Using information available in the approval packages, we identified the indications for each novel therapeutic at the time of initial approval. We classified these into 1 of 8 therapeutic areas, based on the World Health Organization Anatomical Therapeutic Classification System.¹⁶ Using the Orphan Products Designation Database, we also determined whether these originally approved indications had been granted orphan status, a designation granted at sponsor request to drugs for indications for which there are 200 000 or fewer patients in the United States or those for which alternative therapeutic options are often not available.¹⁷

We followed a previously described method to identify and characterize the pivotal efficacy trials used as the basis of approval for each indication of each new drug or biologic (eAppendix in the Supplement).^4,5 Briefly, these were trials explicitly labeled in FDA medical reviews as pivotal. In cases in which trials were not explicitly labeled, we first collected all trials submitted for evaluation in the FDA medical review and then identified as pivotal those trials described by FDA medical reviewers as essential to approval, those prioritized within the review with substantial discussion of study design (eg, thorough description of study protocol and inclusion and exclusion criteria), or those prioritized within the review with independent analysis of study results (ie, not pooled with other studies). Additionally, any new efficacy trial reviewed as part of a resubmitted application was considered pivotal to approval.

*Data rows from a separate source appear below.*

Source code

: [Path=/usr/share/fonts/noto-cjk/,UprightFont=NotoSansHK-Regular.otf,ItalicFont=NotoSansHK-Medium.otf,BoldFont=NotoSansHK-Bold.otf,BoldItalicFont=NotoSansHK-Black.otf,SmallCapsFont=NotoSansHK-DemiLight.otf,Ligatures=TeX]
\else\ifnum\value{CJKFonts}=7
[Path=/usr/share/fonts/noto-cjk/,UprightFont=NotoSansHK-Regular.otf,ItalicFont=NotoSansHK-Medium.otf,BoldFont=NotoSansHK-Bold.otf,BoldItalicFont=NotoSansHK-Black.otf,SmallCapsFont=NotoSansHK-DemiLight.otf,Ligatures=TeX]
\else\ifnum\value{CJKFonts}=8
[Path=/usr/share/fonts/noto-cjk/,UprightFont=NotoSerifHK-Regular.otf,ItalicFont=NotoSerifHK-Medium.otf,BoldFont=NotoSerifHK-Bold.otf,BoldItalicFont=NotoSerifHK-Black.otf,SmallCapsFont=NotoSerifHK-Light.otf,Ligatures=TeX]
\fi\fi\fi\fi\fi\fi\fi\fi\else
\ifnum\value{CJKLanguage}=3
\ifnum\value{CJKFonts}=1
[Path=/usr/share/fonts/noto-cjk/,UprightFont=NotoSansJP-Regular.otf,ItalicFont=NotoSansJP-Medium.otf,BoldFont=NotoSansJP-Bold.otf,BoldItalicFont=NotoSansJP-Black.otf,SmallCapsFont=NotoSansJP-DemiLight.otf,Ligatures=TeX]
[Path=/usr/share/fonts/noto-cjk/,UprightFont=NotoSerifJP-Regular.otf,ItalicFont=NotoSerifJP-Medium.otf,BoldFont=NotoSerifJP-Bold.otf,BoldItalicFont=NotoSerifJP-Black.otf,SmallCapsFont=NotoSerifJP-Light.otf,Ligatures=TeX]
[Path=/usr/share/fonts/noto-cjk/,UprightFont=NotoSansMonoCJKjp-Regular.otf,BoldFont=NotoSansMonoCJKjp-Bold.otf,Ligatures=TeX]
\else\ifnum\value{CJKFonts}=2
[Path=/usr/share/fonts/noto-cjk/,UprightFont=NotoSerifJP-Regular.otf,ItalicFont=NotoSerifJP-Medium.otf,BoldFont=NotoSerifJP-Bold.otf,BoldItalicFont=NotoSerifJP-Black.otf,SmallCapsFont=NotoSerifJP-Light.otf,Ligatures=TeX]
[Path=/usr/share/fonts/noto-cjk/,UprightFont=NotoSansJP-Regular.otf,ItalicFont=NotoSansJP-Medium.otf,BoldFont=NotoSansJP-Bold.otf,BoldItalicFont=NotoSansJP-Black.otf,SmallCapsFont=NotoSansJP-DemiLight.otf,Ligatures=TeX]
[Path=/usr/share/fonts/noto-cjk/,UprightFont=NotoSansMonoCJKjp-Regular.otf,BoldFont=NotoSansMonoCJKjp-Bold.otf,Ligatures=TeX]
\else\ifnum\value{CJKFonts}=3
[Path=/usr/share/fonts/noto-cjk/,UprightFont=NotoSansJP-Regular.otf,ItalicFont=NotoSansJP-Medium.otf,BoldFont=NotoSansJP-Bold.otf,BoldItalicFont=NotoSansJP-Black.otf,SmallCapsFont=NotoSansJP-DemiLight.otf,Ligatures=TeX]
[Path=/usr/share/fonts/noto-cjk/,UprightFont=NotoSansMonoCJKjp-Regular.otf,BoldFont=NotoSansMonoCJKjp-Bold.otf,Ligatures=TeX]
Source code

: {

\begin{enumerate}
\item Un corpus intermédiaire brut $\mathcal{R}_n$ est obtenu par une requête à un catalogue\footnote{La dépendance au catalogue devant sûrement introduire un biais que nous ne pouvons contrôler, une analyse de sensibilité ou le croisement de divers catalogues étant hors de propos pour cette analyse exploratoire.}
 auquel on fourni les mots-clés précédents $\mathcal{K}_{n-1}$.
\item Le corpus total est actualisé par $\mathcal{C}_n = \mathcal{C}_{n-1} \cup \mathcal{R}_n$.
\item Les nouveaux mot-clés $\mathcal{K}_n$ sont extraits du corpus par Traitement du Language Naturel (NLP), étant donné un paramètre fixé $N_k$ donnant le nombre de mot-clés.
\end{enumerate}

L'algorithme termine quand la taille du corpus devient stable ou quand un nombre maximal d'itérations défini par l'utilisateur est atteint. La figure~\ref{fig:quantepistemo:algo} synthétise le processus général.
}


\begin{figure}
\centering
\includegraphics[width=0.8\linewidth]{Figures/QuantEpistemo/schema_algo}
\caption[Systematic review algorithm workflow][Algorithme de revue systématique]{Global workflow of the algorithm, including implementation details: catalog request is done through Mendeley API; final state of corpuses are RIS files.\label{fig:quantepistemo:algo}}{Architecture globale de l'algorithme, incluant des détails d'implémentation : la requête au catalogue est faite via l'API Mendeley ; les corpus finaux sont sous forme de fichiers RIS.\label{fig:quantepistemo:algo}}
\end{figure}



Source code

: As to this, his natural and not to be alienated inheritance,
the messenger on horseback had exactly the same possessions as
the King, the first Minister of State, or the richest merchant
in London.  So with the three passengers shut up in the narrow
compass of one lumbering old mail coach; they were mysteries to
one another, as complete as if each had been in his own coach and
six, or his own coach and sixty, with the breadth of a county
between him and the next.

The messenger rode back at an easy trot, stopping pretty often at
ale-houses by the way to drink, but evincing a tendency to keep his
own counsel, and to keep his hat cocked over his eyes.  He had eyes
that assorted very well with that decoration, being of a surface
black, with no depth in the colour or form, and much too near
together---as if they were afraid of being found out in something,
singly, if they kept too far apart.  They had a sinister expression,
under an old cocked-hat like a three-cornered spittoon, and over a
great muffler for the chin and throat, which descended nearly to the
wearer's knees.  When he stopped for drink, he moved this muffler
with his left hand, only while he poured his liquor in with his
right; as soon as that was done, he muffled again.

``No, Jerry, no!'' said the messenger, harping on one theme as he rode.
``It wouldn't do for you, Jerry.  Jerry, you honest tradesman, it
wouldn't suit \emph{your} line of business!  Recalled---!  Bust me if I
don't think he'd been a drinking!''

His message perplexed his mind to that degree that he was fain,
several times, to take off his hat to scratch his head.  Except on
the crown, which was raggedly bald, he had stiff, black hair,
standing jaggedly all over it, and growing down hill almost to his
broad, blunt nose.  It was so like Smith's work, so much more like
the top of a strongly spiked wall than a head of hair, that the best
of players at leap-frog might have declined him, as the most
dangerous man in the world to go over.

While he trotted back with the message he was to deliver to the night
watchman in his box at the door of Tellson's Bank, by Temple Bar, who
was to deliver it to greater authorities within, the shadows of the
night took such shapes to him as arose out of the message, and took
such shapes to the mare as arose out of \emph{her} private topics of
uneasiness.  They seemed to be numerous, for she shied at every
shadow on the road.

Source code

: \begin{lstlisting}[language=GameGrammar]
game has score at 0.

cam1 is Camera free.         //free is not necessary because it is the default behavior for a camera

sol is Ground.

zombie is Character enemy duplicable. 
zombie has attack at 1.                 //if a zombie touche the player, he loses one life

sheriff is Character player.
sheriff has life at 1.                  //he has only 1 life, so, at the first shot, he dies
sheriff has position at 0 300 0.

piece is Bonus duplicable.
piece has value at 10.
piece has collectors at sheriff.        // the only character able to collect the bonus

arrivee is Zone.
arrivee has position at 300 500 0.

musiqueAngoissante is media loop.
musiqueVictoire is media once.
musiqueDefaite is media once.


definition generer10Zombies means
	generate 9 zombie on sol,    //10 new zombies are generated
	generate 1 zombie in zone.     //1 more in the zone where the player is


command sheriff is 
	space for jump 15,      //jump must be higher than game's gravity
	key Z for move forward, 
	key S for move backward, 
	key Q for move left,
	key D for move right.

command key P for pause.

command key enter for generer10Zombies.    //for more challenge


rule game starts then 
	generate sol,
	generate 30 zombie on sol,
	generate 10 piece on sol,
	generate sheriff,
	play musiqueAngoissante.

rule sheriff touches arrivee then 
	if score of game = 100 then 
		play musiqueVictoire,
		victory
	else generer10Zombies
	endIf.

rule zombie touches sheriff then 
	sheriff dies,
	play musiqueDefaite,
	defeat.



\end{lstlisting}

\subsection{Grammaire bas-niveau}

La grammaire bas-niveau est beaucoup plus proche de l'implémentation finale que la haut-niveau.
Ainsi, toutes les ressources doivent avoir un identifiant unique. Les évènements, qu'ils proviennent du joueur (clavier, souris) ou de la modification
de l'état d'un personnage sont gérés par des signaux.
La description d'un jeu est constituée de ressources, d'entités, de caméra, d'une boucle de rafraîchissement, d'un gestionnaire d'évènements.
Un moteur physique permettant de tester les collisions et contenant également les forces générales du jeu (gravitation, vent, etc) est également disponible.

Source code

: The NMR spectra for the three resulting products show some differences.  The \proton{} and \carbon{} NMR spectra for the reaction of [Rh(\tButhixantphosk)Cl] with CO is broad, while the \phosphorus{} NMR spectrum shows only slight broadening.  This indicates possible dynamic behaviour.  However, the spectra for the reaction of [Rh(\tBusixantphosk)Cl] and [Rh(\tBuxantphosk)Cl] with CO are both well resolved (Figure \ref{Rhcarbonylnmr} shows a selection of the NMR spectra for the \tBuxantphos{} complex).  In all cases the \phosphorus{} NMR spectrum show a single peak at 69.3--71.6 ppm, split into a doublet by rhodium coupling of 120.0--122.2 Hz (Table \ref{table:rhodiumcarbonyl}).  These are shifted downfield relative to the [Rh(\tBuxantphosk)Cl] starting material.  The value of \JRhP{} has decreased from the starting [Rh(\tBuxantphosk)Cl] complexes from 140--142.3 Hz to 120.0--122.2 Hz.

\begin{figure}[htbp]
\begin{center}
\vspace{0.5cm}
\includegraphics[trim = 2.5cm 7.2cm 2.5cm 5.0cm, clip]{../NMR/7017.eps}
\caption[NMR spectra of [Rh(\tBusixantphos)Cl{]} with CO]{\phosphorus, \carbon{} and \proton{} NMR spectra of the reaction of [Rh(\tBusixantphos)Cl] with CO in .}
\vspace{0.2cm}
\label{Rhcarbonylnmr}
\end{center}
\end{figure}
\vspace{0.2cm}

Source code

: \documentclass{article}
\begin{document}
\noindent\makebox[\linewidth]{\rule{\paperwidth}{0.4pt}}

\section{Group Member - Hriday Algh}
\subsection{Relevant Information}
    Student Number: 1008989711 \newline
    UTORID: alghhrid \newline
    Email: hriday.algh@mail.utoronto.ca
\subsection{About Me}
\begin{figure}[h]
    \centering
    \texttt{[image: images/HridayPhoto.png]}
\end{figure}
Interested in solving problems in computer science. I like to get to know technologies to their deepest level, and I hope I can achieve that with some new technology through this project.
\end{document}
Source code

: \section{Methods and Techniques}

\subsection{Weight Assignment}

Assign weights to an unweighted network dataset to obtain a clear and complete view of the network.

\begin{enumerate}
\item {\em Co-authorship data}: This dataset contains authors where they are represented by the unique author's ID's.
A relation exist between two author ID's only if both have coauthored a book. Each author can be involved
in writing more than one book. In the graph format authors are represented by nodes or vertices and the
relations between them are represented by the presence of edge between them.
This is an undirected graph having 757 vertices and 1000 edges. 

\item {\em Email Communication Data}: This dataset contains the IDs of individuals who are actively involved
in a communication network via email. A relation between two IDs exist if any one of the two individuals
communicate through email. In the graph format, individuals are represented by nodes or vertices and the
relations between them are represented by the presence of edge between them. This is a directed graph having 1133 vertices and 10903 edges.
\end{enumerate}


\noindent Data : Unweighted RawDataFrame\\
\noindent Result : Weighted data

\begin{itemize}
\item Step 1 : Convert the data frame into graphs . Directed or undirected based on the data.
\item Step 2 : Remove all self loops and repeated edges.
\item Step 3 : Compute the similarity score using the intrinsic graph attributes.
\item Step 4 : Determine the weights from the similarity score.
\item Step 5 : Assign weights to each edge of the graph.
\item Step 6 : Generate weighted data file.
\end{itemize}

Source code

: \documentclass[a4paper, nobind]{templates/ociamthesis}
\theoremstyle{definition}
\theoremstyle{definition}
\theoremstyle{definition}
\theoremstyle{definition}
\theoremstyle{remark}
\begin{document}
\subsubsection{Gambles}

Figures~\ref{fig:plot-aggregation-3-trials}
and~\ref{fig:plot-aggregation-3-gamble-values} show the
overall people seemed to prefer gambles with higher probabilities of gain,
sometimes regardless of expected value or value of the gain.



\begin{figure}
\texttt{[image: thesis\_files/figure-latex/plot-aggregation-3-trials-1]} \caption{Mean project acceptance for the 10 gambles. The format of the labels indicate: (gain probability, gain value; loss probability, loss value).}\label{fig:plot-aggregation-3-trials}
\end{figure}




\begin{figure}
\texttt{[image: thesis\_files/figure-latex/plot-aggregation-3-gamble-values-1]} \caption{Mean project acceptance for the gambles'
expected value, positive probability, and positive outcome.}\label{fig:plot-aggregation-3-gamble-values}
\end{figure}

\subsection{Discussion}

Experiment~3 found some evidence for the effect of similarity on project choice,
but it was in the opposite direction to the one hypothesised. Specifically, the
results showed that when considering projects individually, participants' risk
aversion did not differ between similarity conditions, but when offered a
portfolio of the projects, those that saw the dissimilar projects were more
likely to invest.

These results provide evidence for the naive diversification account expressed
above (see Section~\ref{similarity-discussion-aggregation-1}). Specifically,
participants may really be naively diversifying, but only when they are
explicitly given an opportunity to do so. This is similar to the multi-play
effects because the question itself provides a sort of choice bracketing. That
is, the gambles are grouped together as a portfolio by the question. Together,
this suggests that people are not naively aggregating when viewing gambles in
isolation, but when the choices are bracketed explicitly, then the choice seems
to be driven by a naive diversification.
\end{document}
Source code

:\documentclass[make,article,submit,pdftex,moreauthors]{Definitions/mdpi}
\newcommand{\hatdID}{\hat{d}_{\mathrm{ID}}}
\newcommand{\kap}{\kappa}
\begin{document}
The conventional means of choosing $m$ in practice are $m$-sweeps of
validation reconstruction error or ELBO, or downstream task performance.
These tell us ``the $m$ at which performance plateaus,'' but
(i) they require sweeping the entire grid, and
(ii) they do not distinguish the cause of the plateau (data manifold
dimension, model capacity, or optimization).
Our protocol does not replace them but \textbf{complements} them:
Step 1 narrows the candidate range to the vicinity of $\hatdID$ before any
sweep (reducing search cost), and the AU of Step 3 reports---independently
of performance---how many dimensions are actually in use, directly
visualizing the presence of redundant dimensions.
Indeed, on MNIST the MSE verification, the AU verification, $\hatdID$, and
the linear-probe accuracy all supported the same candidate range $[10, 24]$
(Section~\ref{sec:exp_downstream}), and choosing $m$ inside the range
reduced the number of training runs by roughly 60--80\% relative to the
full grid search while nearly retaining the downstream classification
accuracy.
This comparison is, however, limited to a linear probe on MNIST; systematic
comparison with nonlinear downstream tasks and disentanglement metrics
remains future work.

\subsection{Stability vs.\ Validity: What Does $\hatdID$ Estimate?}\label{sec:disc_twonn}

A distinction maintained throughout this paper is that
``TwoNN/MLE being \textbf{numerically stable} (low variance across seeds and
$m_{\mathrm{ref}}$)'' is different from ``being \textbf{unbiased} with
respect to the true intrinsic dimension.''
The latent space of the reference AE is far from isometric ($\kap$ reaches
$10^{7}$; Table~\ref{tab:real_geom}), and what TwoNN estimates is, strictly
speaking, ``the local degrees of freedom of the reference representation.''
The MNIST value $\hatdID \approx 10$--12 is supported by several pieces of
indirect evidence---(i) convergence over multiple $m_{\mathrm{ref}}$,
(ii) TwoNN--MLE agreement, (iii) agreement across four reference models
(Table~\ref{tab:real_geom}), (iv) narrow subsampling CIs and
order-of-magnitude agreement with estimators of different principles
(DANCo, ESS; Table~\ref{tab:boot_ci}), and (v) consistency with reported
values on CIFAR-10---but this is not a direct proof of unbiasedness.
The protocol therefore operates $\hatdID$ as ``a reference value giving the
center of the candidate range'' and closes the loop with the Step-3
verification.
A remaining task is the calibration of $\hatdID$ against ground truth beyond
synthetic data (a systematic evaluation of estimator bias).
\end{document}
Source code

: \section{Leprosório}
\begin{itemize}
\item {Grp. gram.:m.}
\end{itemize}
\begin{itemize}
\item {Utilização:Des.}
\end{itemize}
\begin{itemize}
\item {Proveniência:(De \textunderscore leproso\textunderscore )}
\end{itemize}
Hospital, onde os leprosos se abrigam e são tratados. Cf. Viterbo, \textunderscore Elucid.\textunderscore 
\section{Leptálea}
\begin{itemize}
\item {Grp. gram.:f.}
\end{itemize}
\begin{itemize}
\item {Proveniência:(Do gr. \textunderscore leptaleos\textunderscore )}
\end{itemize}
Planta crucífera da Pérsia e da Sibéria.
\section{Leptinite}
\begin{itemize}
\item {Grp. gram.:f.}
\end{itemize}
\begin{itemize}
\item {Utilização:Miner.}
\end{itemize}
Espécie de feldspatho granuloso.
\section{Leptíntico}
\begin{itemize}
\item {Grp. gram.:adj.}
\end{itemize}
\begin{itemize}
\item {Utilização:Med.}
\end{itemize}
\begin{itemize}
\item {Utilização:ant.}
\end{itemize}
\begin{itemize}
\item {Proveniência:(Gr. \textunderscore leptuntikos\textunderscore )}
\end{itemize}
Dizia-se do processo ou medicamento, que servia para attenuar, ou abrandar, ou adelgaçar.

For each identified trial, we determined its use of randomization and blinding, categorized as randomized vs nonrandomized and double-blinded vs not double-blinded, respectively. Next, we categorized use of a comparator as active treatment, placebo control, or none. We categorized primary trial end points as clinical end points, clinical scales, or surrogate end points using a previously developed framework.^5,18 Briefly, clinical end points, such as death or hospitalization, are those that measure patient-reported outcomes, function, or survival; clinical scales, such as the visual analog scale for pain, represent ordinal characterizations of symptoms; and surrogate end points, such as hemoglobin A_1c level, represent biomarkers expected to predict clinical benefit. We determined the number of treated patients by abstracting the number of patients included in intention-to-treat analyses. We also determined the duration of each trial. For time-driven end points, duration was defined as the time of primary end point measurement, such as hemoglobin A_1c level at 24 weeks. For event-driven end points, such as progression-free survival, duration was defined as the median follow-up time for participants or a weighted average of the median follow-up time in cases in which it differed between trial groups. Initial abstraction was performed by 3 of us (A.D.Z., J.P., and N.S.D.).

We used descriptive statistics to characterize the sample of new drugs and biologics and their indications for use and to characterize the features of their supporting pivotal trials. We used χ² tests for trend to compare trial characteristics across the 3 periods and Spearman rank tests to compare trial characteristics between the 1995 to 1997 and the 2015 to 2017 periods, both at the level of individual pivotal trials and aggregate pivotal trial evidence supporting each indication approval. To prevent undercounting in cases with missing data, analyses aggregated by indication included only those indications for which pivotal trial characteristic reporting was complete. We stratified analyses by use of any special regulatory program, as defined earlier, and by use of orphan designation.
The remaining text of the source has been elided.